El viernes pasado, mientras esperaba el autobús, un hombre se me acercó. Era alto, vestía de negro, parecía deslizarse sobre el asfalto. No llevaba prisa, ni parecía querer nada. Solo pasó a mi lado y me dijo, sin mirarme:

No importa lo que hagas. Ya está hecho.

Y se fue, dejándome solo en la acera.
Ayer, el aire tenía un olor metálico, como cuando sangras por la nariz después de recibir un puñetazo. La gente caminaba rápido, evitando cruzar la mirada. No sé si lo sabían, pero lo sentían. La ecuación se había resuelto.

No hubo sirenas, ni explosiones, ni temblores. Solo un silencio que se extendió como una marea.

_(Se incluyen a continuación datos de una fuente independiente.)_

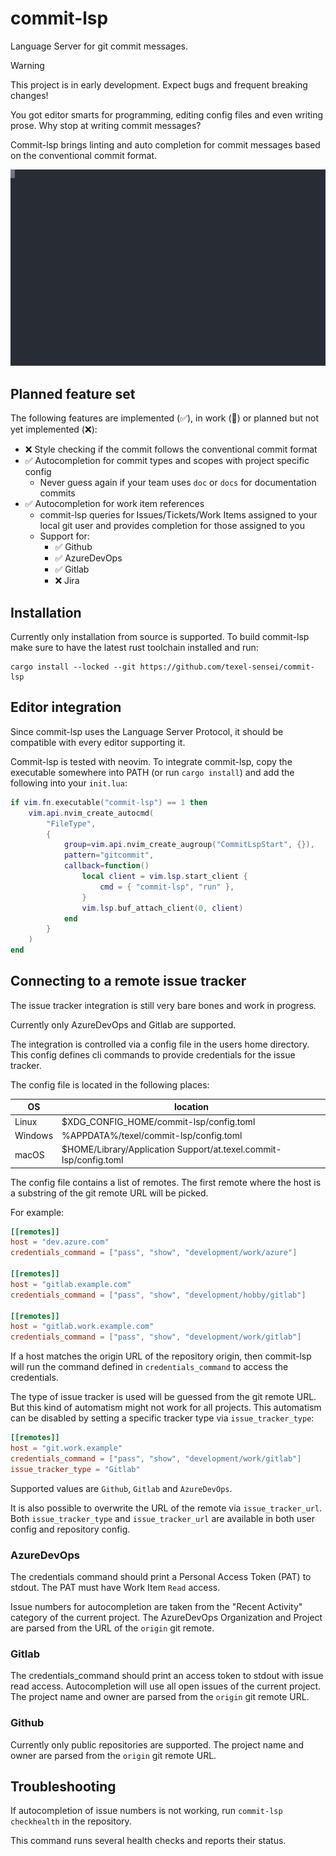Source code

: # commit-lsp

Language Server for git commit messages.

> [!WARNING]
> This project is in early development.
> Expect bugs and frequent breaking changes!


You got editor smarts for programming, editing config files and even writing prose.
Why stop at writing commit messages?

Commit-lsp brings linting and auto completion
for commit messages based on the conventional commit format.

![asciicast](./doc/autocomplete.svg)

## Planned feature set

The following features are implemented (✅), in work (🚧) or
planned but not yet implemented (❌):

- ❌ Style checking if the commit follows the conventional commit format
- ✅ Autocompletion for commit types and scopes with project specific config
    - Never guess again if your team uses `doc` or `docs` for documentation commits
- ✅ Autocompletion for work item references
    - commit-lsp queries for Issues/Tickets/Work Items assigned to your local git user
      and provides completion for those assigned to you
    - Support for:
        - ✅ Github
        - ✅ AzureDevOps
        - ✅ Gitlab
        - ❌ Jira

## Installation

Currently only installation from source is supported.
To build commit-lsp make sure to have the latest rust toolchain installed and run:

    cargo install --locked --git https://github.com/texel-sensei/commit-lsp

## Editor integration

Since commit-lsp uses the Language Server Protocol,
it should be compatible with every editor supporting it.

Commit-lsp is tested with neovim.
To integrate commit-lsp, copy the executable somewhere into PATH (or run `cargo install`) and add
the following into your `init.lua`:

```lua
if vim.fn.executable("commit-lsp") == 1 then
	vim.api.nvim_create_autocmd(
		"FileType",
		{
			group=vim.api.nvim_create_augroup("CommitLspStart", {}),
			pattern="gitcommit",
			callback=function()
				local client = vim.lsp.start_client {
					cmd = { "commit-lsp", "run" },
				}
				vim.lsp.buf_attach_client(0, client)
			end
		}
	)
end

```

## Connecting to a remote issue tracker

The issue tracker integration is still very bare bones and work in progress.

Currently only AzureDevOps and Gitlab are supported.

The integration is controlled via a config file in the users home directory.
This config defines cli commands to provide credentials for the issue tracker.

The config file is located in the following places:

| OS      | location                                                          |
|---------|-------------------------------------------------------------------|
| Linux   | $XDG_CONFIG_HOME/commit-lsp/config.toml                           |
| Windows | %APPDATA%/texel/commit-lsp/config.toml                            |
| macOS   | $HOME/Library/Application Support/at.texel.commit-lsp/config.toml |

The config file contains a list of remotes.
The first remote where the host is a substring of the git remote URL will be picked.

For example:

```toml
[[remotes]]
host = "dev.azure.com"
credentials_command = ["pass", "show", "development/work/azure"]

[[remotes]]
host = "gitlab.example.com"
credentials_command = ["pass", "show", "development/hobby/gitlab"]

[[remotes]]
host = "gitlab.work.example.com"
credentials_command = ["pass", "show", "development/work/gitlab"]
```

If a host matches the origin URL of the repository origin,
then commit-lsp will run the command defined in `credentials_command`
to access the credentials.

The type of issue tracker is used will be guessed from the git remote URL.
But this kind of automatism might not work for all projects.
This automatism can be disabled by setting a specific tracker type via `issue_tracker_type`:

```toml
[[remotes]]
host = "git.work.example"
credentials_command = ["pass", "show", "development/work/gitlab"]
issue_tracker_type = "Gitlab"
```

Supported values are `Github`, `Gitlab` and `AzureDevOps`.

It is also possible to overwrite the URL of the remote via `issue_tracker_url`.
Both `issue_tracker_type` and `issue_tracker_url` are available
in both user config and repository config.

### AzureDevOps

The credentials command should print a Personal Access Token (PAT) to stdout.
The PAT must have Work Item `Read` access.

Issue numbers for autocompletion are taken from the "Recent Activity" category of the current project.
The AzureDevOps Organization and Project are parsed from the URL of the `origin` git remote.

### Gitlab

The credentials_command should print an access token to stdout with issue read access.
Autocompletion will use all open issues of the current project.
The project name and owner are parsed from the `origin` git remote URL.

### Github

Currently only public repositories are supported.
The project name and owner are parsed from the `origin` git remote URL.

## Troubleshooting

If autocompletion of issue numbers is not working,
run `commit-lsp checkhealth` in the repository.

This command runs several health checks and reports their status.
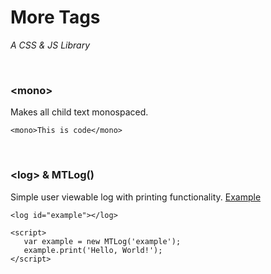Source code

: # More Tags
*A CSS & JS Library*

<br>

### \<mono\>
Makes all child text monospaced.
```
<mono>This is code</mono>
```

<br>

### \<log\> & MTLog()
Simple user viewable log with printing functionality. [Example](https://jsfiddle.net/sykeben/jphbf8xm/)
```
<log id="example"></log>

<script>
   var example = new MTLog('example');
   example.print('Hello, World!');
</script>
```
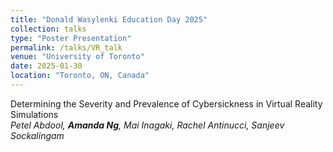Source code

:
 ```yaml
---
title: "Donald Wasylenki Education Day 2025"
collection: talks
type: "Poster Presentation"
permalink: /talks/VR_talk
venue: "University of Toronto"
date: 2025-01-30
location: "Toronto, ON, Canada"
---
```

Determining the Severity and Prevalence of Cybersickness in Virtual Reality Simulations
<br>*Petel Abdool, **Amanda Ng**, Mai Inagaki, Rachel Antinucci, Sanjeev Sockalingam*

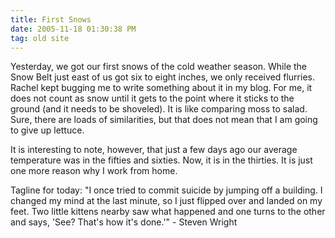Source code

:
 ```yaml
---
title: First Snows
date: 2005-11-18 01:30:38 PM
tag: old site
---
```


Yesterday, we got our first snows of the cold weather season. While the Snow Belt just east of us got six to eight inches, we only received flurries. Rachel kept bugging me to write something about it in my blog. For me, it does not count as snow until it gets to the point where it sticks to the ground (and it needs to be shoveled). It is like comparing moss to salad. Sure, there are loads of similarities, but that does not mean that I am going to give up lettuce.

It is interesting to note, however, that just a few days ago our average temperature was in the fifties and sixties. Now, it is in the thirties. It is just one more reason why I work from home.

Tagline for today: "I once tried to commit suicide by jumping off a building. I changed my mind at the last minute, so I just flipped over and landed on my feet. Two little kittens nearby saw what happened and one turns to the other and says, 'See? That's how it's done.'" - Steven Wright
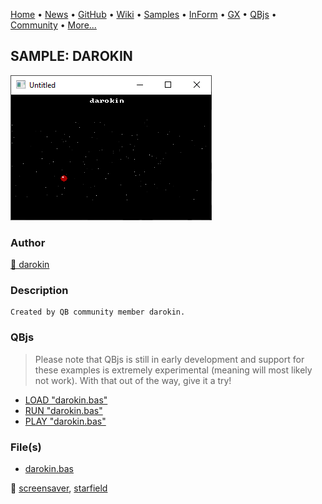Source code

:[Home](https://qb64.com) • [News](../../news.md) • [GitHub](https://github.com/QB64Official/qb64) • [Wiki](https://github.com/QB64Official/qb64/wiki) • [Samples](../../samples.md) • [InForm](../../inform.md) • [GX](../../gx.md) • [QBjs](../../qbjs.md) • [Community](../../community.md) • [More...](../../more.md)

## SAMPLE: DAROKIN

![screenshot.png](img/screenshot.png)

### Author

[🐝 darokin](../darokin.md) 

### Description

```text
Created by QB community member darokin.
```

### QBjs

> Please note that QBjs is still in early development and support for these examples is extremely experimental (meaning will most likely not work). With that out of the way, give it a try!

* [LOAD "darokin.bas"](https://qbjs.org/index.html?src=https://qb64.com/samples/darokin/src/darokin.bas)
* [RUN "darokin.bas"](https://qbjs.org/index.html?mode=auto&src=https://qb64.com/samples/darokin/src/darokin.bas)
* [PLAY "darokin.bas"](https://qbjs.org/index.html?mode=play&src=https://qb64.com/samples/darokin/src/darokin.bas)

### File(s)

* [darokin.bas](src/darokin.bas)

🔗 [screensaver](../screensaver.md), [starfield](../starfield.md)
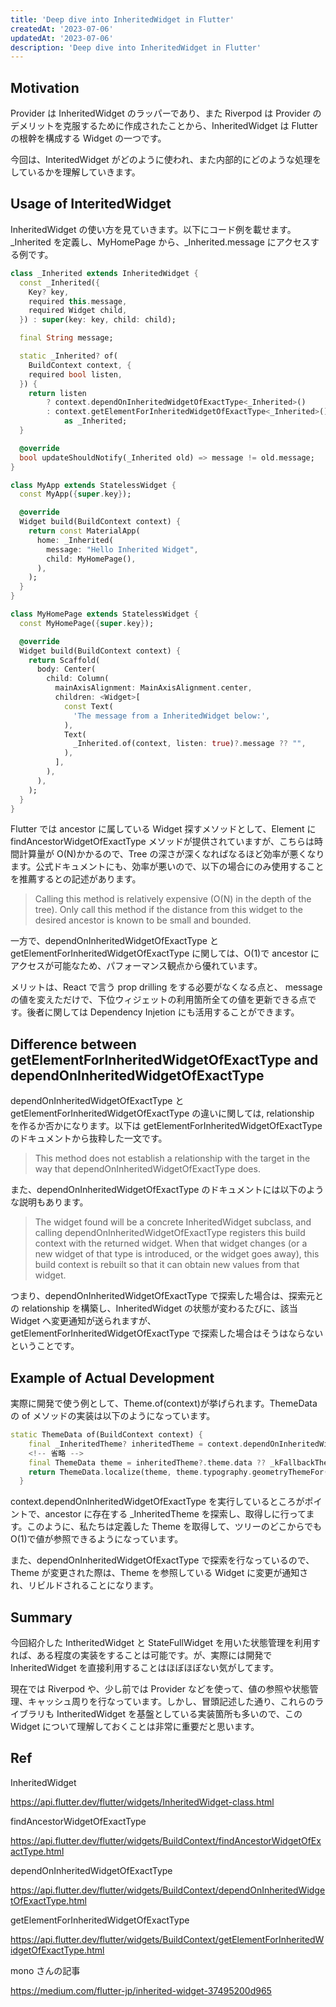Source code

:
 ```yaml
---
title: 'Deep dive into InheritedWidget in Flutter'
createdAt: '2023-07-06'
updatedAt: '2023-07-06'
description: 'Deep dive into InheritedWidget in Flutter'
---
```


## Motivation

Provider は InheritedWidget のラッパーであり、また Riverpod は Provider のデメリットを克服するために作成されたことから、InheritedWidget は Flutter の根幹を構成する Widget の一つです。

今回は、InteritedWidget がどのように使われ、また内部的にどのような処理をしているかを理解していきます。

## Usage of InteritedWidget

InheritedWidget の使い方を見ていきます。以下にコード例を載せます。\_Inherited を定義し、MyHomePage から、\_Inherited.message にアクセスする例です。

```dart
class _Inherited extends InheritedWidget {
  const _Inherited({
    Key? key,
    required this.message,
    required Widget child,
  }) : super(key: key, child: child);

  final String message;

  static _Inherited? of(
    BuildContext context, {
    required bool listen,
  }) {
    return listen
        ? context.dependOnInheritedWidgetOfExactType<_Inherited>()
        : context.getElementForInheritedWidgetOfExactType<_Inherited>()?.widget
            as _Inherited;
  }

  @override
  bool updateShouldNotify(_Inherited old) => message != old.message;
}

class MyApp extends StatelessWidget {
  const MyApp({super.key});

  @override
  Widget build(BuildContext context) {
    return const MaterialApp(
      home: _Inherited(
        message: "Hello Inherited Widget",
        child: MyHomePage(),
      ),
    );
  }
}

class MyHomePage extends StatelessWidget {
  const MyHomePage({super.key});

  @override
  Widget build(BuildContext context) {
    return Scaffold(
      body: Center(
        child: Column(
          mainAxisAlignment: MainAxisAlignment.center,
          children: <Widget>[
            const Text(
              'The message from a InheritedWidget below:',
            ),
            Text(
              _Inherited.of(context, listen: true)?.message ?? "",
            ),
          ],
        ),
      ),
    );
  }
}
```

Flutter では ancestor に属している Widget 探すメソッドとして、Element に findAncestorWidgetOfExactType メソッドが提供されていますが、こちらは時間計算量が O(N)かかるので、Tree の深さが深くなればなるほど効率が悪くなります。公式ドキュメントにも、効率が悪いので、以下の場合にのみ使用することを推薦するとの記述があります。

> Calling this method is relatively expensive (O(N) in the depth of the tree). Only call this method if the distance from this widget to the desired ancestor is known to be small and bounded.

一方で、dependOnInheritedWidgetOfExactType と getElementForInheritedWidgetOfExactType に関しては、O(1)で ancestor にアクセスが可能なため、パフォーマンス観点から優れています。

メリットは、React で言う prop drilling をする必要がなくなる点と、 message の値を変えただけで、下位ウィジェットの利用箇所全ての値を更新できる点です。後者に関しては Dependency Injetion にも活用することができます。

## Difference between getElementForInheritedWidgetOfExactType and dependOnInheritedWidgetOfExactType

dependOnInheritedWidgetOfExactType と getElementForInheritedWidgetOfExactType の違いに関しては,
relationship を作るか否かになります。以下は getElementForInheritedWidgetOfExactType のドキュメントから抜粋した一文です。

> This method does not establish a relationship with the target in the way that dependOnInheritedWidgetOfExactType does.

また、dependOnInheritedWidgetOfExactType のドキュメントには以下のような説明もあります。

> The widget found will be a concrete InheritedWidget subclass, and calling dependOnInheritedWidgetOfExactType registers this build context with the returned widget. When that widget changes (or a new widget of that type is introduced, or the widget goes away), this build context is rebuilt so that it can obtain new values from that widget.

つまり、dependOnInheritedWidgetOfExactType で探索した場合は、探索元との relationship を構築し、InheritedWidget の状態が変わるたびに、該当 Widget へ変更通知が送られますが、getElementForInheritedWidgetOfExactType で探索した場合はそうはならないということです。

## Example of Actual Development

実際に開発で使う例として、Theme.of(context)が挙げられます。ThemeData の of メソッドの実装は以下のようになっています。

```dart
static ThemeData of(BuildContext context) {
    final _InheritedTheme? inheritedTheme = context.dependOnInheritedWidgetOfExactType<_InheritedTheme>();
    <!-- 省略 -->
    final ThemeData theme = inheritedTheme?.theme.data ?? _kFallbackTheme;
    return ThemeData.localize(theme, theme.typography.geometryThemeFor(category));
  }
```

context.dependOnInheritedWidgetOfExactType を実行しているところがポイントで、ancestor に存在する \_InheritedTheme を探索し、取得しに行ってます。このように、私たちは定義した Theme を取得して、ツリーのどこからでも O(1)で値が参照できるようになっています。

また、dependOnInheritedWidgetOfExactType で探索を行なっているので、Theme が変更された際は、Theme を参照している Widget に変更が通知され、リビルドされることになります。

## Summary

今回紹介した IntheritedWidget と StateFullWidget を用いた状態管理を利用すれば、ある程度の実装をすることは可能です。が、実際には開発で InheritedWidget を直接利用することはほぼほぼない気がしてます。

現在では Riverpod や、少し前では Provider などを使って、値の参照や状態管理、キャッシュ周りを行なっています。しかし、冒頭記述した通り、これらのライブラリも IntheritedWidget を基盤としている実装箇所も多いので、この Widget について理解しておくことは非常に重要だと思います。

## Ref

InheritedWidget

https://api.flutter.dev/flutter/widgets/InheritedWidget-class.html

findAncestorWidgetOfExactType

https://api.flutter.dev/flutter/widgets/BuildContext/findAncestorWidgetOfExactType.html

dependOnInheritedWidgetOfExactType

https://api.flutter.dev/flutter/widgets/BuildContext/dependOnInheritedWidgetOfExactType.html

getElementForInheritedWidgetOfExactType

https://api.flutter.dev/flutter/widgets/BuildContext/getElementForInheritedWidgetOfExactType.html

mono さんの記事

https://medium.com/flutter-jp/inherited-widget-37495200d965
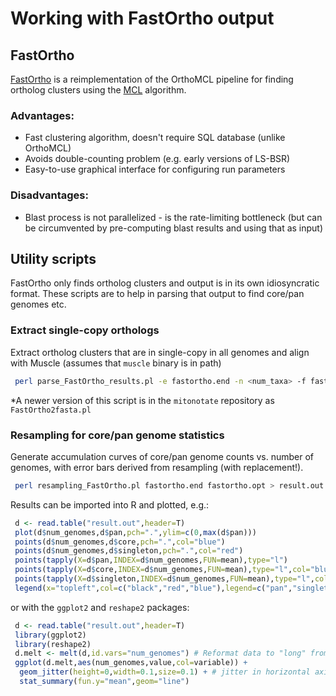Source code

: # Working with FastOrtho output

## FastOrtho 
[FastOrtho](http://enews.patricbrc.org/fastortho/) is a reimplementation of the OrthoMCL pipeline for finding ortholog clusters using the [MCL](http://micans.org/mcl/) algorithm.

### Advantages:
 * Fast clustering algorithm, doesn't require SQL database (unlike OrthoMCL)
 * Avoids double-counting problem (e.g. early versions of LS-BSR)
 * Easy-to-use graphical interface for configuring run parameters 

### Disadvantages:
 * Blast process is not parallelized - is the rate-limiting bottleneck (but can be circumvented by pre-computing blast results and using that as input)

## Utility scripts

FastOrtho only finds ortholog clusters and output is in its own idiosyncratic format. These scripts are to help in parsing that output to find core/pan genomes etc.

### Extract single-copy orthologs

Extract ortholog clusters that are in single-copy in all genomes and align with Muscle (assumes that `muscle` binary is in path)

```bash
 perl parse_FastOrtho_results.pl -e fastortho.end -n <num_taxa> -f fastortho.faa -c concatenated alignment.fasta
```

*A newer version of this script is in the `mitonotate` repository as `FastOrtho2fasta.pl`

### Resampling for core/pan genome statistics

Generate accumulation curves of core/pan genome counts vs. number of genomes, with error bars derived from resampling (with replacement!). 

```bash
 perl resampling_FastOrtho.pl fastortho.end fastortho.opt > result.out
```

Results can be imported into R and plotted, e.g.:

```R
 d <- read.table("result.out",header=T)
 plot(d$num_genomes,d$pan,pch=".",ylim=c(0,max(d$pan)))
 points(d$num_genomes,d$core,pch=".",col="blue")
 points(d$num_genomes,d$singleton,pch=".",col="red")
 points(tapply(X=d$pan,INDEX=d$num_genomes,FUN=mean),type="l")
 points(tapply(X=d$core,INDEX=d$num_genomes,FUN=mean),type="l",col="blue")
 points(tapply(X=d$singleton,INDEX=d$num_genomes,FUN=mean),type="l",col="red")
 legend(x="topleft",col=c("black","red","blue"),legend=c("pan","singleton","core"),lty=1)
```

or with the `ggplot2` and `reshape2` packages:

```R
 d <- read.table("result.out",header=T)
 library(ggplot2)
 library(reshape2)
 d.melt <- melt(d,id.vars="num_genomes") # Reformat data to "long" fromat
 ggplot(d.melt,aes(num_genomes,value,col=variable)) + 
  geom_jitter(height=0,width=0.1,size=0.1) + # jitter in horizontal axis for legibility
  stat_summary(fun.y="mean",geom="line")
```
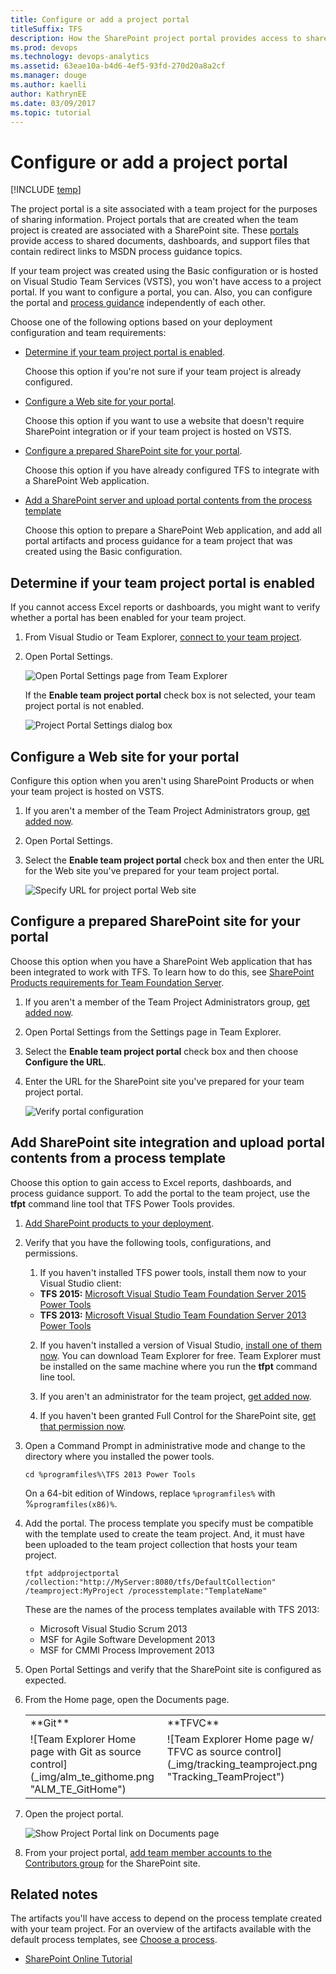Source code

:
 ```yaml
---
title: Configure or add a project portal 
titleSuffix: TFS
description: How the SharePoint project portal provides access to shared documents, dashboards, and support files-Team Foundation Server  
ms.prod: devops
ms.technology: devops-analytics
ms.assetid: 63eae10a-b4d6-4ef5-93fd-270d20a8a2cf
ms.manager: douge
ms.author: kaelli
author: KathrynEE
ms.date: 03/09/2017
ms.topic: tutorial
---
```


# Configure or add a project portal

[!INCLUDE [temp](../_shared/tfs-sharepoint-version.md)]

The project portal is a site associated with a team project for the purposes of sharing information. Project portals that are created when the team project is created are associated with a SharePoint site. These [portals](share-information-using-the-project-portal.md) provide access to shared documents, dashboards, and support files that contain redirect links to MSDN process guidance topics.  
  
 If your team project was created using the Basic configuration or is hosted on Visual Studio Team Services (VSTS), you won't have access to a project portal. If you want to configure a portal, you can. Also, you can configure the portal and [process guidance](share-information-using-the-project-portal.md) independently of each other.  
  
 Choose one of the following options based on your deployment configuration and team requirements:  
  
-   [Determine if your team project portal is enabled](#portal_enabled).  
  
     Choose this option if you're not sure if your team project is already configured.  
  
-   [Configure a Web site for your portal](#simple).  
  
     Choose this option if you want to use a website that doesn't require SharePoint integration or if your team project is hosted on VSTS.  
  
-   [Configure a prepared SharePoint site for your portal](#validtfs).  
  
     Choose this option if you have already configured TFS to integrate with a SharePoint Web application.  
  
-   [Add a SharePoint server and upload portal contents from the process template](#addsp)  
  
     Choose this option to prepare a SharePoint Web application, and add all portal artifacts and process guidance for a team project that was created using the Basic configuration.  
  
##  <a name="portal_enabled"></a> Determine if your team project portal is enabled  
 If you cannot access Excel reports or dashboards, you might want to verify whether a portal has been enabled for your team project.  
  
1.  From Visual Studio or Team Explorer, [connect to your team project](../../organizations/projects/connect-to-projects.md).  
  
2.  Open Portal Settings.  
  
     ![Open Portal Settings page from Team Explorer](_img/alm_pg_portalsettings.png "ALM_PG_PortalSettings")  
  
     If the **Enable team project portal** check box is not selected, your team project portal is not enabled.  
  
     ![Project Portal Settings dialog box](_img/procguid_projectportalsettings.png "ProcGuid_ProjectPortalSettings")  
  
##  <a name="simple"></a> Configure a Web site for your portal  
 Configure this option when you aren't using SharePoint Products or when your team project is hosted on VSTS.  
  
1.  If you aren't a member of the Team Project Administrators group, [get added now](/vsts/organizations/accounts/add-administrator-team-project).  
  
2.  Open Portal Settings.  
  
3.  Select the **Enable team project portal** check box and then enter the URL for the Web site you've prepared for your team project portal.  
  
     ![Specify URL  for project portal Web site](_img/alm_pg_portalwebsite.png "ALM_PG_PortalWebSite")  
  
##  <a name="validtfs"></a> Configure a prepared SharePoint site for your portal  
 Choose this option when you have a SharePoint Web application that has been integrated to work with TFS. To learn how to do this, see [SharePoint Products requirements for Team Foundation Server](/tfs/server/requirements#sharepoint).  
  
1.  If you aren't a member of the Team Project Administrators group, [get added now](/vsts/organizations/accounts/add-administrator-team-project).  
  
2.  Open Portal Settings from the Settings page in Team Explorer.  
  
3.  Select the **Enable team project portal** check box and then choose **Configure the URL**.  
  
4.  Enter the URL for the SharePoint site you've prepared for your team project portal.  
  
     ![Verify portal configuration](_img/alm_pg_portalenabled.png "ALM_PG_PortalEnabled")  
  
##  <a name="addsp"></a> Add SharePoint site integration and upload portal contents from a process template  
 Choose this option to gain access to Excel reports, dashboards, and process guidance support.  To add the portal to the team project, use the **tfpt** command line tool that TFS Power Tools provides.  

1.  [Add SharePoint products to your deployment](/tfs/server/admin/add-sharepoint-to-tfs).  
  
2.  Verify that you have the following tools, configurations, and permissions.  
  
    1.  If you haven't installed TFS power tools, install them now to your Visual Studio client:
    - **TFS 2015:** [Microsoft Visual Studio Team Foundation Server 2015 Power Tools](https://marketplace.visualstudio.com/items?itemName=TFSPowerToolsTeam.MicrosoftVisualStudioTeamFoundationServer2015Power) 
    - **TFS 2013:** [Microsoft Visual Studio Team Foundation Server 2013 Power Tools](https://marketplace.visualstudio.com/items?itemName=TFSPowerToolsTeam.MicrosoftVisualStudioTeamFoundationServer2013Power)   
  
    2.  If you haven't installed a version of Visual Studio, [install one of them now](https://visualstudio.microsoft.com/downloads/download-visual-studio-vs). You can download Team Explorer for free. Team Explorer must be installed on the same machine where you run the **tfpt** command line tool.  
  
    3.  If you aren't an administrator for the team project, [get added now](../../organizations/security/set-project-collection-level-permissions.md).  
  
    4.  If you haven't been granted Full Control for the SharePoint site, [get that permission now](../../organizations/security/set-sharepoint-permissions.md).  
  
3.  Open a Command Prompt in administrative mode and change to the directory where you installed the power tools.  
  
    ```  
    cd %programfiles%\TFS 2013 Power Tools  
    ```  
  
     On a 64-bit edition of Windows, replace `%programfiles%` with %`programfiles(x86)%`.  
  
4.  Add the portal. The process template you specify must be compatible with the template used to create the team project. And, it must have been uploaded to the team project collection that hosts your team project.  
  
    ```  
    tfpt addprojectportal /collection:"http://MyServer:8080/tfs/DefaultCollection" /teamproject:MyProject /processtemplate:"TemplateName"   
    ```  
  
     These are the names of the process templates available with TFS 2013:  
  
    -   Microsoft Visual Studio Scrum 2013    
    -   MSF for Agile Software Development 2013   
    -   MSF for CMMI Process Improvement 2013  
  
5.  Open Portal Settings and verify that the SharePoint site is configured as expected.  
  
6.  From the Home page, open the Documents page.  
  
    <table>
	<tbody valign="top">
	<tr>
	<td>**Git**</td>
	<td>**TFVC**</td>
	</tr>
	<tr>
	<td>![Team Explorer Home page with Git as source control](_img/alm_te_githome.png "ALM_TE_GitHome")</td>
	<td>![Team Explorer Home page w&#47; TFVC as source control](_img/tracking_teamproject.png "Tracking_TeamProject")</td>
	</tr>
	</tbody>
	</table>  
  
7.  Open the project portal.  
  
     ![Show Project Portal link on Documents page](_img/alm_pg_showprojectportal.png "ALM_PG_ShowProjectPortal")  
  
8.  From your project portal, [add team member accounts to the Contributors group](/vsts/organizations/security/set-sharepoint-permissions) for the SharePoint site.  
  
## Related notes 

The artifacts you'll have access to depend on the process template created with your team project. For an overview of the artifacts available with the default process templates, see [Choose a process](../..//work/work-items/guidance/choose-process.md).  
  
- [SharePoint Online Tutorial](http://office.microsoft.com/sharepoint-server-help/sharepoint-pages-i-an-introduction-RZ101837217.aspx?CTT=1)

En ese silencio, entendí que el monstruo que habíamos creado no iba a devorarnos mañana.

Lo llevaba haciendo desde que aceptamos perder el control, desde que preferimos lo barato, desde que dejamos que las conversaciones se apagaran, desde que nos conformamos con sobrevivir y no alzar la voz, desde que nos convertimos en monstruos.

La nada no llegó de golpe. Creció con nosotros.

Y lo peor… es que nadie quiere que se detenga.